Como casi todos mis compañeros de viaje, vuelvo a casa sumergido en divagaciones sin ningún sentido, con la mirada perdida entre las pintadas, afiches, vehículos y paraguas pringosos que van y vienen de las calles a mis ojos. Tengo sed. “Ojalá suba un vendedor de agua”, pienso. La suerte no me ayuda. Primero me ofrecen calculadoras científicas. Están a buen precio, pero no se toman y tampoco las necesito. Más tarde son garrapiñadas –maní de dulce, en ecuatoriano básico-, papas fritas, chocolates, obleas… por fin me canso de prestar atención y vuelvo a mi limbo mental que al menos me hace olvidar la sed.

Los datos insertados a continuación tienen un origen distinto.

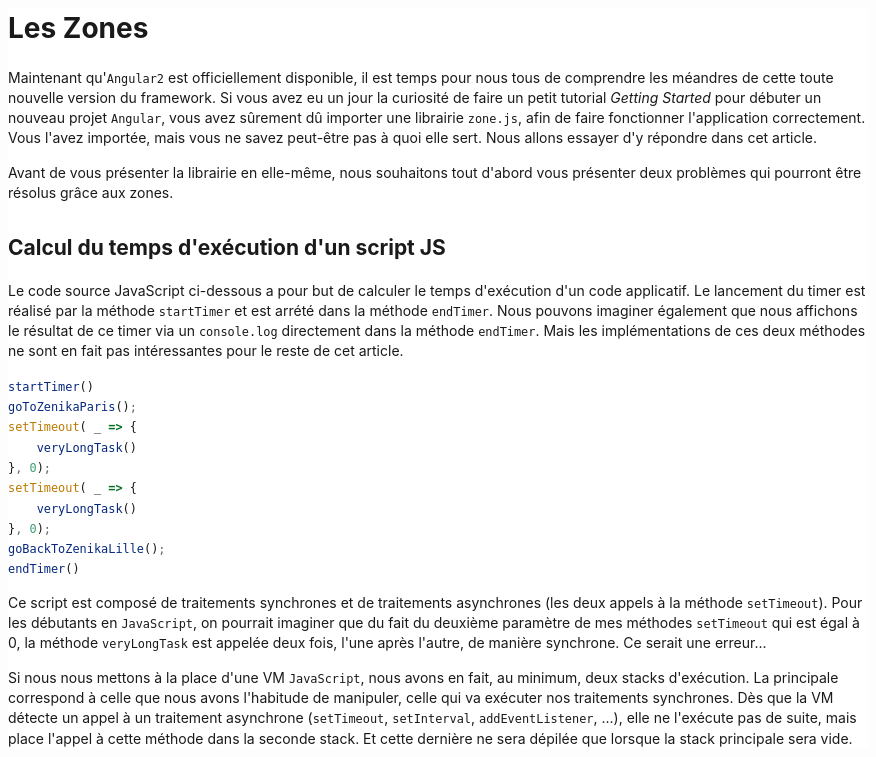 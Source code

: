 # Les Zones

Maintenant qu'`Angular2` est officiellement disponible, il est temps pour nous tous de comprendre les méandres de cette
toute nouvelle version du framework. Si vous avez eu un jour la curiosité de faire un petit tutorial *Getting Started*
pour débuter un nouveau projet `Angular`, vous avez sûrement dû importer une librairie `zone.js`, afin de faire fonctionner
l'application correctement. Vous l'avez importée, mais vous ne savez peut-être pas à quoi elle sert. Nous allons essayer 
d'y répondre dans cet article. 

Avant de vous présenter la librairie en elle-même, nous souhaitons tout d'abord vous présenter deux problèmes qui 
pourront être résolus grâce aux zones. 

## Calcul du temps d'exécution d'un script JS

Le code source JavaScript ci-dessous a pour but de calculer le temps d'exécution d'un code applicatif. 
Le lancement du timer est réalisé par la méthode `startTimer` et est arrété dans la méthode `endTimer`. 
Nous pouvons imaginer également que nous affichons le résultat de ce timer via un `console.log` directement
dans la méthode `endTimer`. Mais les implémentations de ces deux méthodes ne sont en fait pas intéressantes pour 
le reste de cet article. 

```JavaScript
startTimer()
goToZenikaParis();
setTimeout( _ => {
	veryLongTask()
}, 0);
setTimeout( _ => {
	veryLongTask()  
}, 0);
goBackToZenikaLille();
endTimer()
```

Ce script est composé de traitements synchrones et de traitements asynchrones (les deux appels
à la méthode `setTimeout`). Pour les débutants en `JavaScript`, on pourrait imaginer que du fait du deuxième
paramètre de mes méthodes `setTimeout` qui est égal à 0, la méthode `veryLongTask` est appelée deux fois, 
l'une après l'autre, de manière synchrone. Ce serait une erreur...

Si nous nous mettons à la place d'une VM `JavaScript`, nous avons en fait, au minimum, deux stacks d'exécution. La principale correspond
à celle que nous avons l'habitude de manipuler, celle qui va exécuter nos traitements synchrones. Dès que la VM détecte
un appel à un traitement asynchrone (`setTimeout`, `setInterval`, `addEventListener`, ...), elle ne l'exécute pas de suite, mais place
l'appel à cette méthode dans la seconde stack. Et cette dernière ne sera dépilée que lorsque la stack principale
sera vide.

Justo cuando me resigno, sube otro vendedor. Por el rabillo del ojo distingo que no tiene más de veinte o veintidós años. Sigo empecinado en poner la mente en blanco pero la curiosidad, por un momento, puede más y espío su mercancía. Otra desilusión: trae chicles. Empieza su discurso con el habitual “reciban un cordial saludo de parte de quien les habla” y llena de adjetivos sugerentes los productos con que se gana la vida. Mientras se filtra hasta el fondo del colectivo, deja en las manos de cada persona sentada dos cajitas de distintos sabores.

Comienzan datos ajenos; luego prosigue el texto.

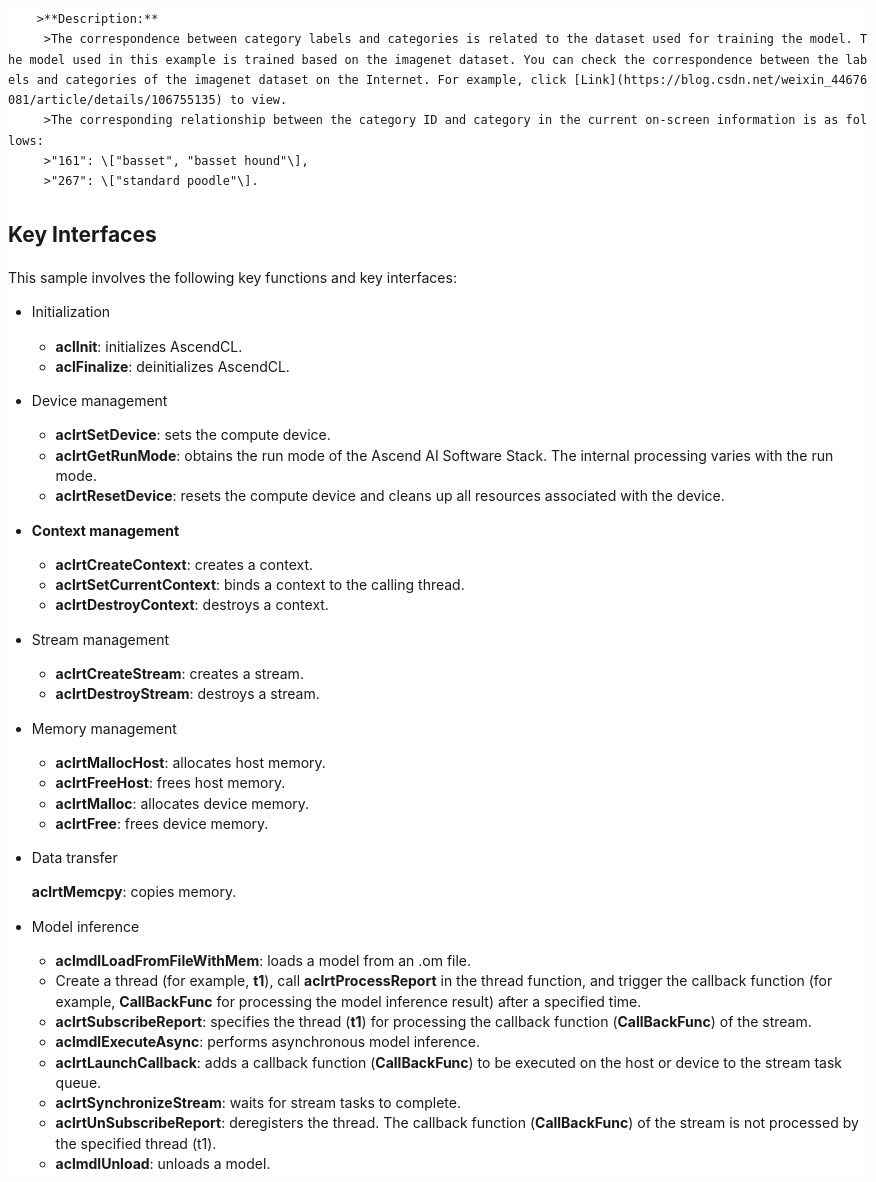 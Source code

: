         >**Description:**
         >The correspondence between category labels and categories is related to the dataset used for training the model. The model used in this example is trained based on the imagenet dataset. You can check the correspondence between the labels and categories of the imagenet dataset on the Internet. For example, click [Link](https://blog.csdn.net/weixin_44676081/article/details/106755135) to view.
         >The corresponding relationship between the category ID and category in the current on-screen information is as follows:
         >"161": \["basset", "basset hound"\],
         >"267": \["standard poodle"\].


## Key Interfaces<a name="section3558105154116"></a>

This sample involves the following key functions and key interfaces:

-   Initialization
    -   **aclInit**: initializes AscendCL.
    -   **aclFinalize**: deinitializes AscendCL.

-   Device management
    -   **aclrtSetDevice**: sets the compute device.
    -   **aclrtGetRunMode**: obtains the run mode of the  Ascend AI Software Stack. The internal processing varies with the run mode.
    -   **aclrtResetDevice**: resets the compute device and cleans up all resources associated with the device.

-   **Context management**
    -   **aclrtCreateContext**: creates a context.
    -   **aclrtSetCurrentContext**: binds a context to the calling thread.
    -   **aclrtDestroyContext**: destroys a context.

-   Stream management
    -   **aclrtCreateStream**: creates a stream.
    -   **aclrtDestroyStream**: destroys a stream.

-   Memory management
    -   **aclrtMallocHost**: allocates host memory.
    -   **aclrtFreeHost**: frees host memory.
    -   **aclrtMalloc**: allocates device memory.
    -   **aclrtFree**: frees device memory.

-   Data transfer

    **aclrtMemcpy**: copies memory.

-   Model inference
    -   **aclmdlLoadFromFileWithMem**: loads a model from an .om file.
    -   Create a thread \(for example,  **t1**\), call  **aclrtProcessReport**  in the thread function, and trigger the callback function \(for example,  **CallBackFunc**  for processing the model inference result\) after a specified time.
    -   **aclrtSubscribeReport**: specifies the thread \(**t1**\) for processing the callback function \(**CallBackFunc**\) of the stream.
    -   **aclmdlExecuteAsync**: performs asynchronous model inference.
    -   **aclrtLaunchCallback**: adds a callback function \(**CallBackFunc**\) to be executed on the host or device to the stream task queue.
    -   **aclrtSynchronizeStream**: waits for stream tasks to complete.
    -   **aclrtUnSubscribeReport**: deregisters the thread. The callback function \(**CallBackFunc**\) of the stream is not processed by the specified thread \(t1\).
    -   **aclmdlUnload**: unloads a model.
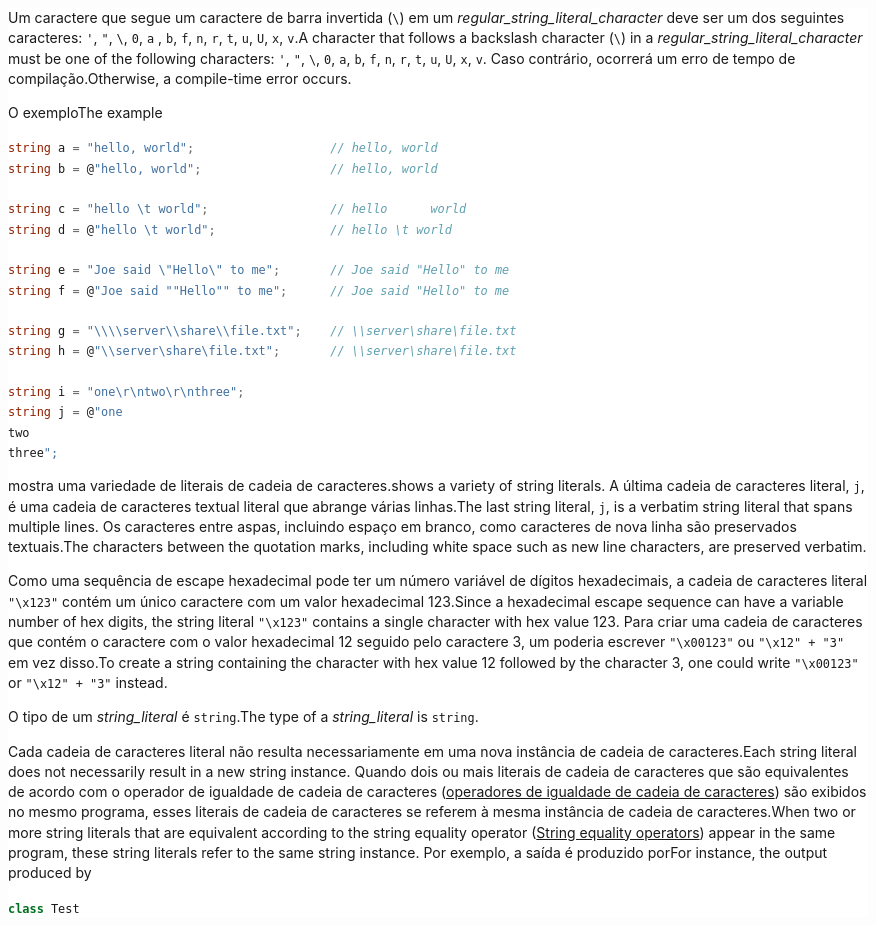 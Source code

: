 <span data-ttu-id="f367e-271">Um caractere que segue um caractere de barra invertida (`\`) em um *regular_string_literal_character* deve ser um dos seguintes caracteres: `'`, `"`, `\`, `0`, `a` , `b`, `f`, `n`, `r`, `t`, `u`, `U`, `x`, `v`.</span><span class="sxs-lookup"><span data-stu-id="f367e-271">A character that follows a backslash character (`\`) in a *regular_string_literal_character* must be one of the following characters: `'`, `"`, `\`, `0`, `a`, `b`, `f`, `n`, `r`, `t`, `u`, `U`, `x`, `v`.</span></span> <span data-ttu-id="f367e-272">Caso contrário, ocorrerá um erro de tempo de compilação.</span><span class="sxs-lookup"><span data-stu-id="f367e-272">Otherwise, a compile-time error occurs.</span></span>

<span data-ttu-id="f367e-273">O exemplo</span><span class="sxs-lookup"><span data-stu-id="f367e-273">The example</span></span>
```csharp
string a = "hello, world";                   // hello, world
string b = @"hello, world";                  // hello, world

string c = "hello \t world";                 // hello      world
string d = @"hello \t world";                // hello \t world

string e = "Joe said \"Hello\" to me";       // Joe said "Hello" to me
string f = @"Joe said ""Hello"" to me";      // Joe said "Hello" to me

string g = "\\\\server\\share\\file.txt";    // \\server\share\file.txt
string h = @"\\server\share\file.txt";       // \\server\share\file.txt

string i = "one\r\ntwo\r\nthree";
string j = @"one
two
three";
```
<span data-ttu-id="f367e-274">mostra uma variedade de literais de cadeia de caracteres.</span><span class="sxs-lookup"><span data-stu-id="f367e-274">shows a variety of string literals.</span></span> <span data-ttu-id="f367e-275">A última cadeia de caracteres literal, `j`, é uma cadeia de caracteres textual literal que abrange várias linhas.</span><span class="sxs-lookup"><span data-stu-id="f367e-275">The last string literal, `j`, is a verbatim string literal that spans multiple lines.</span></span> <span data-ttu-id="f367e-276">Os caracteres entre aspas, incluindo espaço em branco, como caracteres de nova linha são preservados textuais.</span><span class="sxs-lookup"><span data-stu-id="f367e-276">The characters between the quotation marks, including white space such as new line characters, are preserved verbatim.</span></span>

<span data-ttu-id="f367e-277">Como uma sequência de escape hexadecimal pode ter um número variável de dígitos hexadecimais, a cadeia de caracteres literal `"\x123"` contém um único caractere com um valor hexadecimal 123.</span><span class="sxs-lookup"><span data-stu-id="f367e-277">Since a hexadecimal escape sequence can have a variable number of hex digits, the string literal `"\x123"` contains a single character with hex value 123.</span></span> <span data-ttu-id="f367e-278">Para criar uma cadeia de caracteres que contém o caractere com o valor hexadecimal 12 seguido pelo caractere 3, um poderia escrever `"\x00123"` ou `"\x12" + "3"` em vez disso.</span><span class="sxs-lookup"><span data-stu-id="f367e-278">To create a string containing the character with hex value 12 followed by the character 3, one could write `"\x00123"` or `"\x12" + "3"` instead.</span></span>

<span data-ttu-id="f367e-279">O tipo de um *string_literal* é `string`.</span><span class="sxs-lookup"><span data-stu-id="f367e-279">The type of a *string_literal* is `string`.</span></span>

<span data-ttu-id="f367e-280">Cada cadeia de caracteres literal não resulta necessariamente em uma nova instância de cadeia de caracteres.</span><span class="sxs-lookup"><span data-stu-id="f367e-280">Each string literal does not necessarily result in a new string instance.</span></span> <span data-ttu-id="f367e-281">Quando dois ou mais literais de cadeia de caracteres que são equivalentes de acordo com o operador de igualdade de cadeia de caracteres ([operadores de igualdade de cadeia de caracteres](expressions.md#string-equality-operators)) são exibidos no mesmo programa, esses literais de cadeia de caracteres se referem à mesma instância de cadeia de caracteres.</span><span class="sxs-lookup"><span data-stu-id="f367e-281">When two or more string literals that are equivalent according to the string equality operator ([String equality operators](expressions.md#string-equality-operators)) appear in the same program, these string literals refer to the same string instance.</span></span> <span data-ttu-id="f367e-282">Por exemplo, a saída é produzido por</span><span class="sxs-lookup"><span data-stu-id="f367e-282">For instance, the output produced by</span></span>
```csharp
class Test
```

“Usted se preguntará cuánto le cuesta, cuánto le vale esta rica, exquisita y deliciosa golosina”, enfatiza con ganas al volver junto al conductor. Son apenas veinticinco centavos de dólar “que se nos pueden caer al subir o bajar del transporte” agrega el muchacho al tiempo que algunos pasajeros revuelven sus bolsillos. Para reforzar sus argumentos comerciales intenta un golpe a la sensibilidad ajena: “Yo no busco hacerle daño a nadie, ésta es la forma que tengo para ganarme la vida honrada pero sanamente”, concluye.

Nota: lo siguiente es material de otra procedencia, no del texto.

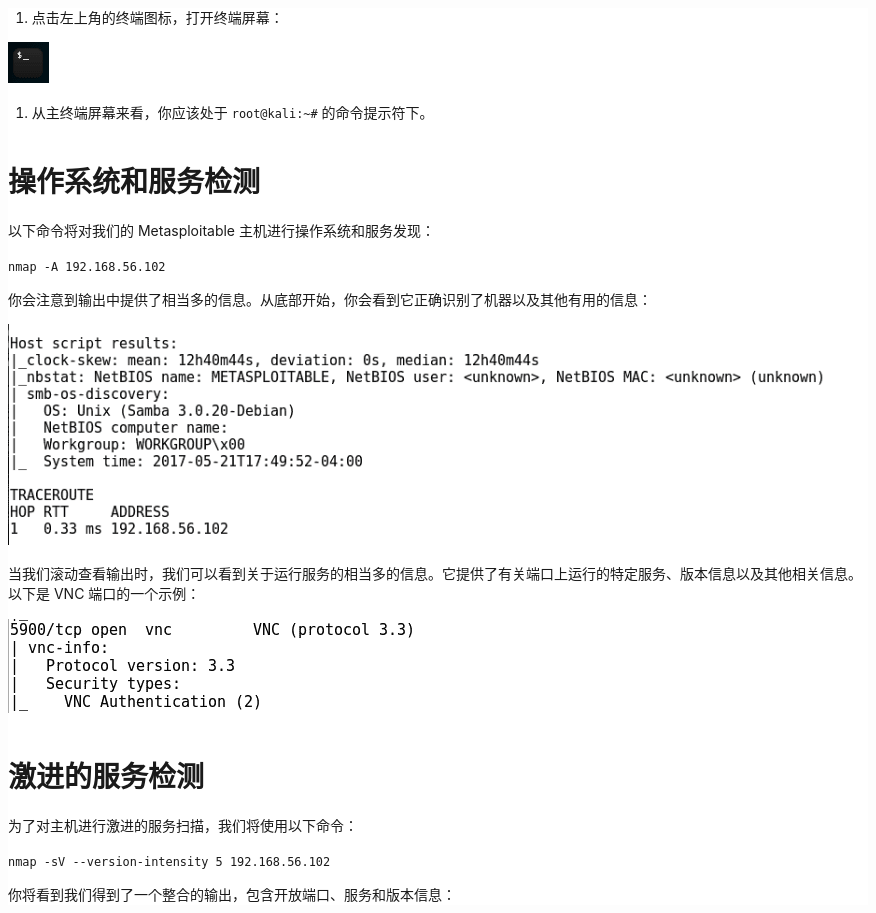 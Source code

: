 1.  点击左上角的终端图标，打开终端屏幕：

![](img/ffe86dd8-f6fb-46d5-9507-c4db028bc4f9.png)

1.  从主终端屏幕来看，你应该处于 `root@kali:~#` 的命令提示符下。

# 操作系统和服务检测

以下命令将对我们的 Metasploitable 主机进行操作系统和服务发现：

```
nmap -A 192.168.56.102
```

你会注意到输出中提供了相当多的信息。从底部开始，你会看到它正确识别了机器以及其他有用的信息：

![](img/c4fae0d3-dc53-49a3-8b7f-77e28a94fcd8.png)

当我们滚动查看输出时，我们可以看到关于运行服务的相当多的信息。它提供了有关端口上运行的特定服务、版本信息以及其他相关信息。以下是 VNC 端口的一个示例：

![](img/430cae6d-d0ca-461f-9afd-972c336a7b07.png)

# 激进的服务检测

为了对主机进行激进的服务扫描，我们将使用以下命令：

```
nmap -sV --version-intensity 5 192.168.56.102
```

你将看到我们得到了一个整合的输出，包含开放端口、服务和版本信息：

¿Qué? Ahora sí mi atención se enfoca por completo en el vendedor de chicles y lo lleno de interrogantes sin abrir la boca. ¿Honrada pero sanamente? ¿Este muchacho sabrá lo que está diciendo? ¿De qué forma un trabajo honrado puede no ser sano? Él ni se percata de la mirada inquisidora del pasajero del segundo asiento de la izquierda, contra la ventanilla, o sea yo. Mis dudas quedan para mí solo y me atormentan el resto del viaje. “Ese ‘pero’ está mal usado”, razono. No estoy seguro, pero suena feo y eso basta.
Llego a casa y busco enseguida el diccionario. Me tranquiliza a medias.
Ese “honrada pero sanamente” parece una burrada, aunque algo me dice que la apariencia no es del todo cierta. Le doy vueltas y más vueltas sin encontrar la explicación. Y entonces me acuerdo de los honrados pulmones de los mineros. Y de la honrada piel de los campesinos fumigados por sus patrones junto con la cosecha. Y de las honradas vértebras de los estibadores. Y de las honradas manos anhelantes de los desocupados. Al final, el vendedor de chicles tenía razón. ¿Cuándo terminaré de aprender que las verdades no se dicen en las reales academias sino en la calle?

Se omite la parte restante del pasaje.